In March of 2025, Fox News mistakenly labeled a Wild Hornets Sting Interceptor as American made. During coverage of the War between Iran, Israel, and the United States, Fox News they aired footage of a Sting destroying a Russian-launched Shahed drone. The segment incorrectly labeled the interceptor as “American high-tech arsenal” downing Iranian drones.

Following successful Iranian drone attacks on US military assets, the US military asked for Ukrainian help to deploy interceptors.

== Additive manufacturing ==

Wild Hornets have become an industry leader in 3D printing of drones. The drones utilize 65% locally sourced material, and the team of approximately 25 engineers can produce 100 drones a day. Rows Elegoo and Bambu Lab FDM 3D printers are used to produce plastic parts.

== Wild Hornet Drones ==

Multiple offensive and Interceptor drones have been created by the Wild Hornets team. This has combined to over two billions in damages to Russian military equipment and installations.

=== Wild Hornet ===

The Standard Wild Hornet is a Kamikaze FPV drone. It has a payload of 3-6 pounds and can reach speeds of 100 mph.

=== Queen Hornet ===
The Queen Hornet is a 17-inch FPV bomber drone designed to transport a 9 kg payload of multiple bombs up to a range of 20 km, with a planned service life of 10 to 30 sorties.

=== Sting ===

The Sting can reach flight speeds of 100 mph and cruise at an altitude of 10,000 feet. It has a 3-D printed frame. Cost estimates for a Sting range from $1,000-$5,000 depending on optics and payload. The Sting uses Kurbas thermal imaging cameras from Odd Systems.
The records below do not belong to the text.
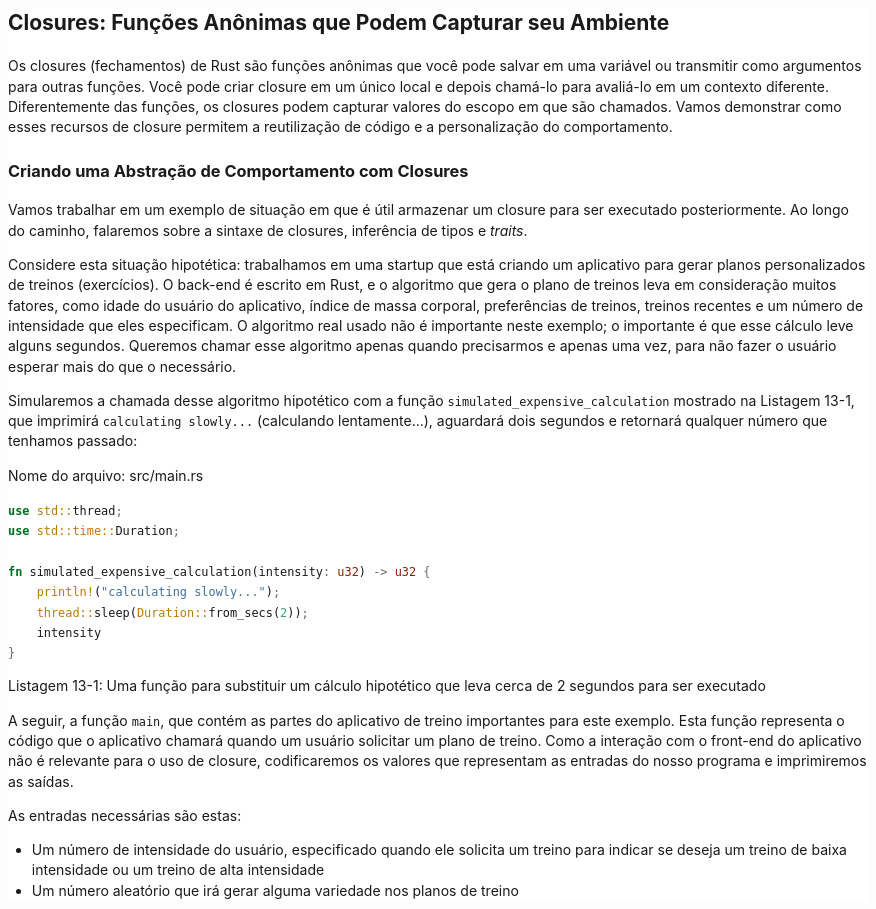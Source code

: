 ## Closures: Funções Anônimas que Podem Capturar seu Ambiente

Os closures (fechamentos) de Rust são funções anônimas que você pode salvar em uma variável 
ou transmitir como argumentos para outras funções. Você pode criar closure em 
um único local e depois chamá-lo para avaliá-lo em um contexto diferente. Diferentemente 
das funções, os closures podem capturar valores do escopo em que são chamados. 
Vamos demonstrar como esses recursos de closure permitem a reutilização de 
código e a personalização do comportamento.

### Criando uma Abstração de Comportamento com Closures

Vamos trabalhar em um exemplo de situação em que é útil armazenar um closure para 
ser executado posteriormente. Ao longo do caminho, falaremos sobre a sintaxe de closures, 
inferência de tipos e _traits_.

Considere esta situação hipotética: trabalhamos em uma startup que está criando um 
aplicativo para gerar planos personalizados de treinos (exercícios). O back-end é escrito em Rust, 
e o algoritmo que gera o plano de treinos leva em consideração muitos fatores, como 
idade do usuário do aplicativo, índice de massa corporal, preferências de treinos, 
treinos recentes e um número de intensidade que eles especificam. O algoritmo real 
usado não é importante neste exemplo; o importante é que esse cálculo leve alguns segundos. 
Queremos chamar esse algoritmo apenas quando precisarmos e apenas uma vez, para não fazer o 
usuário esperar mais do que o necessário.

Simularemos a chamada desse algoritmo hipotético com a função
`simulated_expensive_calculation` mostrado na Listagem 13-1, que imprimirá 
`calculating slowly...` (calculando lentamente...), aguardará dois segundos e retornará qualquer 
número que tenhamos passado:

<span class="filename">Nome do arquivo: src/main.rs</span>

```rust
use std::thread;
use std::time::Duration;

fn simulated_expensive_calculation(intensity: u32) -> u32 {
    println!("calculating slowly...");
    thread::sleep(Duration::from_secs(2));
    intensity
}
```

<span class="caption">Listagem 13-1: Uma função para substituir um cálculo hipotético 
que leva cerca de 2 segundos para ser executado</span>

A seguir, a função `main`, que contém as partes do aplicativo de treino importantes 
para este exemplo. Esta função representa o código que o aplicativo chamará 
quando um usuário solicitar um plano de treino. Como a interação com o front-end do 
aplicativo não é relevante para o uso de closure, codificaremos os valores que 
representam as entradas do nosso programa e imprimiremos as saídas.

As entradas necessárias são estas:

* Um número de intensidade do usuário, especificado quando ele solicita um 
treino para indicar se deseja um treino de baixa intensidade ou um treino de alta intensidade
* Um número aleatório que irá gerar alguma variedade nos planos de treino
In May 2025, the Sting air-defense interceptor from the Wild Hornets downed a Shahed drone, "marking a breakthrough in frontline drone defense".

In July 2025, Ukrainian activist Serhii Sternenko claimed that the Wild Hornets interceptors funded by his charity had already downed more than 100 Shahed drones.

In October 2025, Sting interceptor drones destroyed over 1,000 enemy UAVs. In October 2025 the Ukrainian Air Force (PS ZSU) shoots down about 80% of Russian drones of all types.

As per March 6, 2026, the Sting have destroyed over 3,900 Geran drones.

The monthly production rate is over 10,000 units per month in March 2026.

=== Wild Dragon ===
Wild Hornets manufactures the Wild Dragon under contract with an unrelated Ukrainian private company named Steel Hornets. Wild Dragon drones are equipped with a thermite payload.